E il motivo non è difficile da indicare: «La collettività è disposta a spendere i fondi concessi dall'allora ministero della salute, ma a patto che ce ne sia un ritorno, anche morale o, almeno, una relazione delle ricadute di quell'evento. Si dice che questo progetto riguardi persino un'azione per la parità dei diritti tra uomo e donna, ed a tal punto da ricevere contributi dal ministero delle Pari opportunità: nulla quaestio visto che paradossalmente in Italia uomini e donne ricevono lo stesso tipo di scadente assistenza senza differenza di genere».

Quindi meglio lasciare da parte le facili metafore. Gli psichiatri infatti si chiedono ancora: «Regge ancora la metafora del viaggio, anche aereo, come passaggio per una liberazione o per una segregazione come nel caso della "nave dei folli", quella che ci ricordava Foucault? Ma non volevamo che fossero banditi tutti gli appellati quali matto, folle, pazzo?

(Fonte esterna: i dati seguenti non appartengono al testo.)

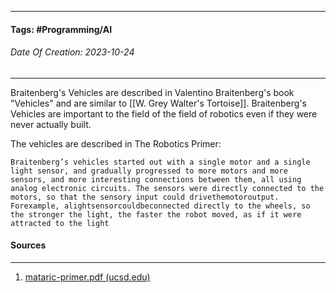 __________________________________________________________________________
#### **Tags:** #Programming/AI 
###### *Date Of Creation: 2023-10-24*
__________________________________________________________________________

Braitenberg's Vehicles are described in Valentino Braitenberg's book "Vehicles" and are similar to [[W. Grey Walter's Tortoise]].  Braitenberg's Vehicles are important to the field of the field of robotics even if they were never actually built.

The vehicles are described in The Robotics Primer: 

	Braitenberg’s vehicles started out with a single motor and a single light sensor, and gradually progressed to more motors and more sensors, and more interesting connections between them, all using analog electronic circuits. The sensors were directly connected to the motors, so that the sensory input could drivethemotoroutput. Forexample, alightsensorcouldbeconnected directly to the wheels, so the stronger the light, the faster the robot moved, as if it were attracted to the light

#### Sources
__________________________________________________________________________
1. [mataric-primer.pdf (ucsd.edu)](https://pages.ucsd.edu/~ehutchins/cogs8/mataric-primer.pdf)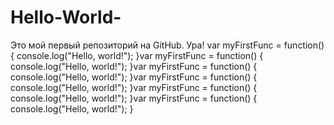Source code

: # Hello-World-
Это мой первый репозиторий на GitHub. Ура!
var myFirstFunc = function() {
 console.log("Hello, world!");
}var myFirstFunc = function() {
 console.log("Hello, world!");
}var myFirstFunc = function() {
 console.log("Hello, world!");
}var myFirstFunc = function() {
 console.log("Hello, world!");
}var myFirstFunc = function() {
 console.log("Hello, world!");
}var myFirstFunc = function() {
 console.log("Hello, world!");
}
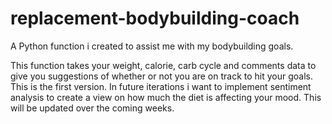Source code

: # replacement-bodybuilding-coach
A Python function i created to assist me with my bodybuilding goals.

This function takes your weight, calorie, carb cycle and comments data to give you suggestions of whether or not you are on track to hit your goals. This is the first version. In future iterations i want to implement sentiment analysis to create a view on how much the diet is affecting your mood. This will be updated over the coming weeks.
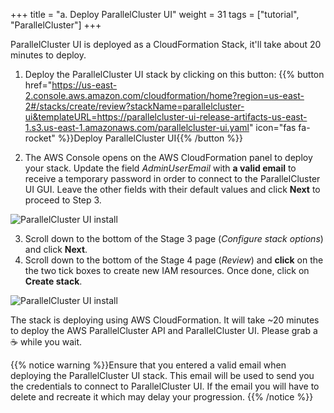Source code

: +++
title = "a. Deploy ParallelCluster UI"
weight = 31
tags = ["tutorial", "ParallelCluster"]
+++

ParallelCluster UI is deployed as a CloudFormation Stack, it'll take about 20 minutes to deploy.

1. Deploy the ParallelCluster UI stack by clicking on this button:
{{% button href="https://us-east-2.console.aws.amazon.com/cloudformation/home?region=us-east-2#/stacks/create/review?stackName=parallelcluster-ui&templateURL=https://parallelcluster-ui-release-artifacts-us-east-1.s3.us-east-1.amazonaws.com/parallelcluster-ui.yaml" icon="fas fa-rocket" %}}Deploy ParallelCluster UI{{% /button %}}

2. The AWS Console opens on the AWS CloudFormation panel to deploy your stack. Update the field *AdminUserEmail* with **a valid email** to receive a temporary password in order to connect to the ParallelCluster UI GUI. Leave the other fields with their default values and click **Next** to proceed to Step 3.

![ParallelCluster UI install](/images/deploy-pcm/pcmanager-install.png)

3. Scroll down to the bottom of the Stage 3 page (*Configure stack options*) and click **Next**.
4. Scroll down to the bottom of the Stage 4 page (*Review*) and **click** on the the two tick boxes to create new IAM resources. Once done, click on **Create stack**.

![ParallelCluster UI install](/images/deploy-pcm/pcmanager-deploy.png)

The stack is deploying using AWS CloudFormation. It will take ~20 minutes to deploy the AWS ParallelCluster API and ParallelCluster UI. Please grab a ☕️ while you wait.

{{% notice warning %}}Ensure that you entered a valid email when deploying the ParallelCluster UI stack. This email will be used to send you the credentials to connect to ParallelCluster UI. If the email you will have to delete and recreate it which may delay your progression.
{{% /notice %}}
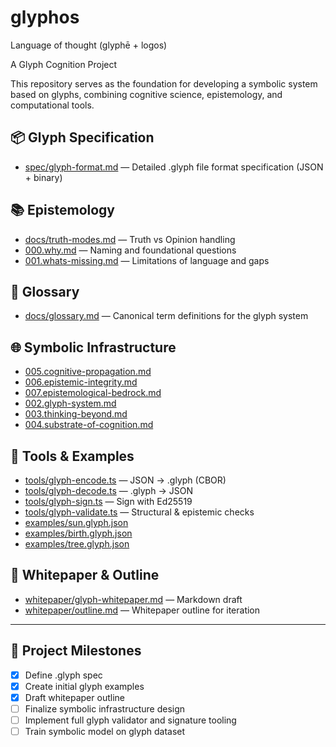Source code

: # glyphos

Language of thought (glyphē + logos)

A Glyph Cognition Project

This repository serves as the foundation for developing a symbolic system based on glyphs, combining cognitive science, epistemology, and computational tools.

## 📦 Glyph Specification

- [spec/glyph-format.md](spec/glyph-format.md) — Detailed .glyph file format specification (JSON + binary)

## 📚 Epistemology

- [docs/truth-modes.md](docs/truth-modes.md) — Truth vs Opinion handling
- [000.why.md](000.why.md) — Naming and foundational questions
- [001.whats-missing.md](001.whats-missing.md) — Limitations of language and gaps

## 📖 Glossary

- [docs/glossary.md](docs/glossary.md) — Canonical term definitions for the glyph system

## 🌐 Symbolic Infrastructure

- [005.cognitive-propagation.md](005.cognitive-propagation.md)
- [006.epistemic-integrity.md](006.epistemic-integrity.md)
- [007.epistemological-bedrock.md](007.epistemological-bedrock.md)
- [002.glyph-system.md](002.glyph-system.md)
- [003.thinking-beyond.md](003.thinking-beyond.md)
- [004.substrate-of-cognition.md](004.substrate-of-cognition.md)

## 🧪 Tools & Examples

- [tools/glyph-encode.ts](tools/glyph-encode.ts) — JSON → .glyph (CBOR)
- [tools/glyph-decode.ts](tools/glyph-decode.ts) — .glyph → JSON
- [tools/glyph-sign.ts](tools/glyph-sign.ts) — Sign with Ed25519
- [tools/glyph-validate.ts](tools/glyph-validate.ts) — Structural & epistemic checks
- [examples/sun.glyph.json](examples/sun.glyph.json)
- [examples/birth.glyph.json](examples/birth.glyph.json)
- [examples/tree.glyph.json](examples/tree.glyph.json)

## 🧠 Whitepaper & Outline

- [whitepaper/glyph-whitepaper.md](whitepaper/glyph-whitepaper.md) — Markdown draft
- [whitepaper/outline.md](whitepaper/outline.md) — Whitepaper outline for iteration

---

## 📍 Project Milestones

- [x] Define .glyph spec
- [x] Create initial glyph examples
- [x] Draft whitepaper outline
- [ ] Finalize symbolic infrastructure design
- [ ] Implement full glyph validator and signature tooling
- [ ] Train symbolic model on glyph dataset
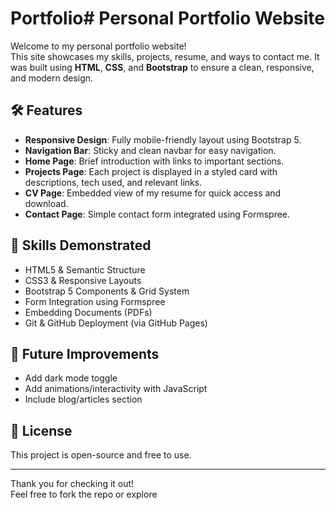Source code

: # Portfolio# Personal Portfolio Website

Welcome to my personal portfolio website!  
This site showcases my skills, projects, resume, and ways to contact me. It was built using **HTML**, **CSS**, and **Bootstrap** to ensure a clean, responsive, and modern design.


## 🛠️ Features

- **Responsive Design**: Fully mobile-friendly layout using Bootstrap 5.
- **Navigation Bar**: Sticky and clean navbar for easy navigation.
- **Home Page**: Brief introduction with links to important sections.
- **Projects Page**: Each project is displayed in a styled card with descriptions, tech used, and relevant links.
- **CV Page**: Embedded view of my resume for quick access and download.
- **Contact Page**: Simple contact form integrated using Formspree.

## 📌 Skills Demonstrated

- HTML5 & Semantic Structure
- CSS3 & Responsive Layouts
- Bootstrap 5 Components & Grid System
- Form Integration using Formspree
- Embedding Documents (PDFs)
- Git & GitHub Deployment (via GitHub Pages)

## 🧠 Future Improvements

- Add dark mode toggle
- Add animations/interactivity with JavaScript
- Include blog/articles section

## 📄 License

This project is open-source and free to use.

---

Thank you for checking it out!  
Feel free to fork the repo or explore
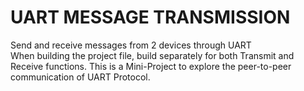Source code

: # UART MESSAGE TRANSMISSION
Send and receive messages from 2 devices through UART<br>
When building the project file, build separately for both Transmit and Receive functions. This is a Mini-Project to explore the peer-to-peer communication of UART Protocol.
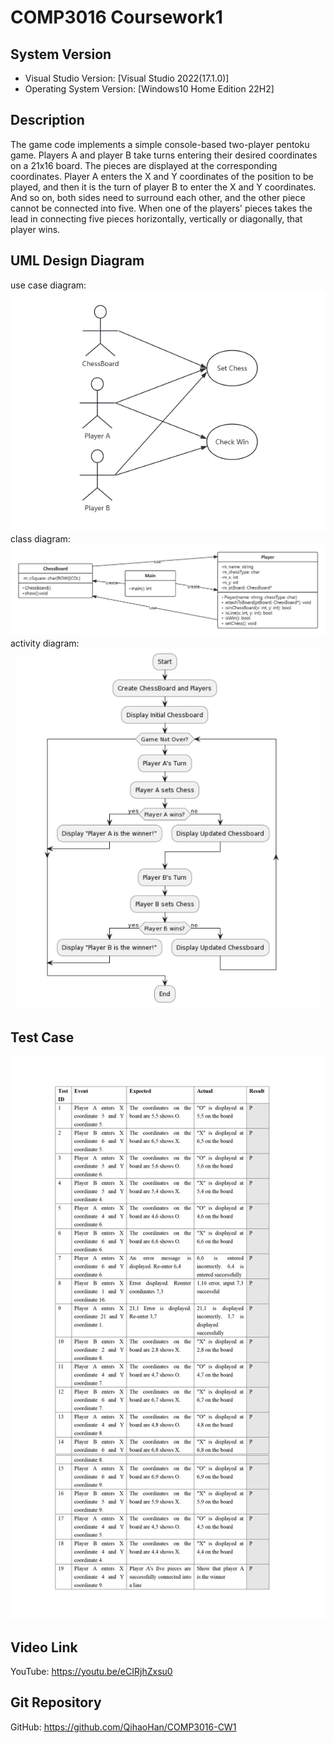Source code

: # COMP3016 Coursework1

## System Version
- Visual Studio Version: [Visual Studio 2022(17.1.0)]<br/>
- Operating System Version: [Windows10 Home Edition 22H2]

## Description
The game code implements a simple console-based two-player pentoku game. Players A and player B take turns entering their desired coordinates on a 21x16 board. The pieces are displayed at the corresponding coordinates. Player A enters the X and Y coordinates of the position to be played, and then it is the turn of player B to enter the X and Y coordinates. And so on, both sides need to surround each other, and the other piece cannot be connected into five. When one of the players' pieces takes the lead in connecting five pieces horizontally, vertically or diagonally, that player wins.

## UML Design Diagram
use case diagram: <br/>
![Screenshot](UML/usecase_diagram.jpg)<br/>
class diagram: <br/>
![Screenshot](UML/class_diagram.jpg)<br/>
activity diagram: <br/>
![Screenshot](UML/activity_diagram.jpg)


## Test Case
![Screenshot](test.jpg)

## Video Link
YouTube: https://youtu.be/eCIRjhZxsu0

## Git Repository
GitHub: https://github.com/QihaoHan/COMP3016-CW1
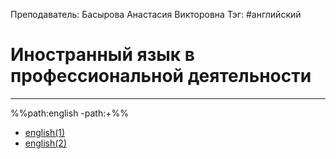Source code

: Преподаватель: Басырова Анастасия Викторовна
Тэг: #английский
# Иностранный язык в профессиональной деятельности
---
%%path:english -path:+%%
- [english(1)](english(1).md)
- [english(2)](english(2).md)
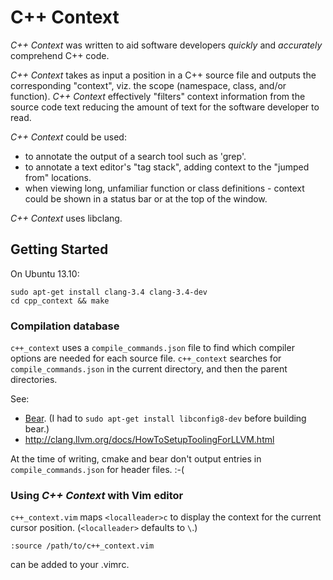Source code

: # C++ Context

_C++ Context_ was written to aid software developers _quickly_ and _accurately_ comprehend C++ code.

_C++ Context_ takes as input a position in a C++ source file and outputs the corresponding "context", viz. the scope (namespace, class, and/or function). _C++ Context_ effectively "filters" context information from the source code text reducing the amount of text for the software developer to read.

_C++ Context_ could be used:
* to annotate the output of a search tool such as 'grep'.
* to annotate a text editor's "tag stack", adding context to the "jumped from" locations.
* when viewing long, unfamiliar function or class definitions - context could be shown in a status bar or at the top of the window.

_C++ Context_ uses libclang.


## Getting Started

On Ubuntu 13.10:

    sudo apt-get install clang-3.4 clang-3.4-dev
    cd cpp_context && make


### Compilation database

`c++_context` uses a `compile_commands.json` file to find which compiler options are needed for each source file. `c++_context` searches for `compile_commands.json` in the current directory, and then the parent directories.

See:
* [Bear](https://github.com/rizsotto/Bear). (I had to `sudo apt-get install libconfig8-dev` before building bear.)
* http://clang.llvm.org/docs/HowToSetupToolingForLLVM.html

At the time of writing, cmake and bear don't output entries in `compile_commands.json` for header files. :-(


### Using _C++ Context_ with Vim editor

`c++_context.vim` maps `<localleader>c` to display the context for the current cursor position. (`<localleader>` defaults to `\`.)

    :source /path/to/c++_context.vim
can be added to your .vimrc.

Non pensavamo che la vera liberazione passasse per l'autonomia del soggetto disagiato che viaggiasse si, in maniera protetta anche, ma senza sbandierare al mondo intero la sua intima essenza: la follia!».

Nel caso del treno, come dell'aereo invece è proprio l'intima essenza dei viaggiatori, la relativa definizione terminologica, a farne mezzi di trasporto "eccezionali". Un'eccezione che se per alcuni può sembrare degna di merito e rinnovo, per altri fa «tornare indietro all'epoca del ventennio fascista quando una ventina di aerei, sempre gli stessi, venivano portati in parata nei maggiori aeroporti italiani per dimostrare che l'Italia era ben preparata per la guerra imminente. «Anche oggi trattasi di aerei, ma "sottosopra", utilizzando nuovamente e da sempre ciò che immediatamente connota e identifica l'oggetto dell'intervento psichiatrico, vale a dire gli utenti un po' picchiatelli e, quindi, "sottosopra"».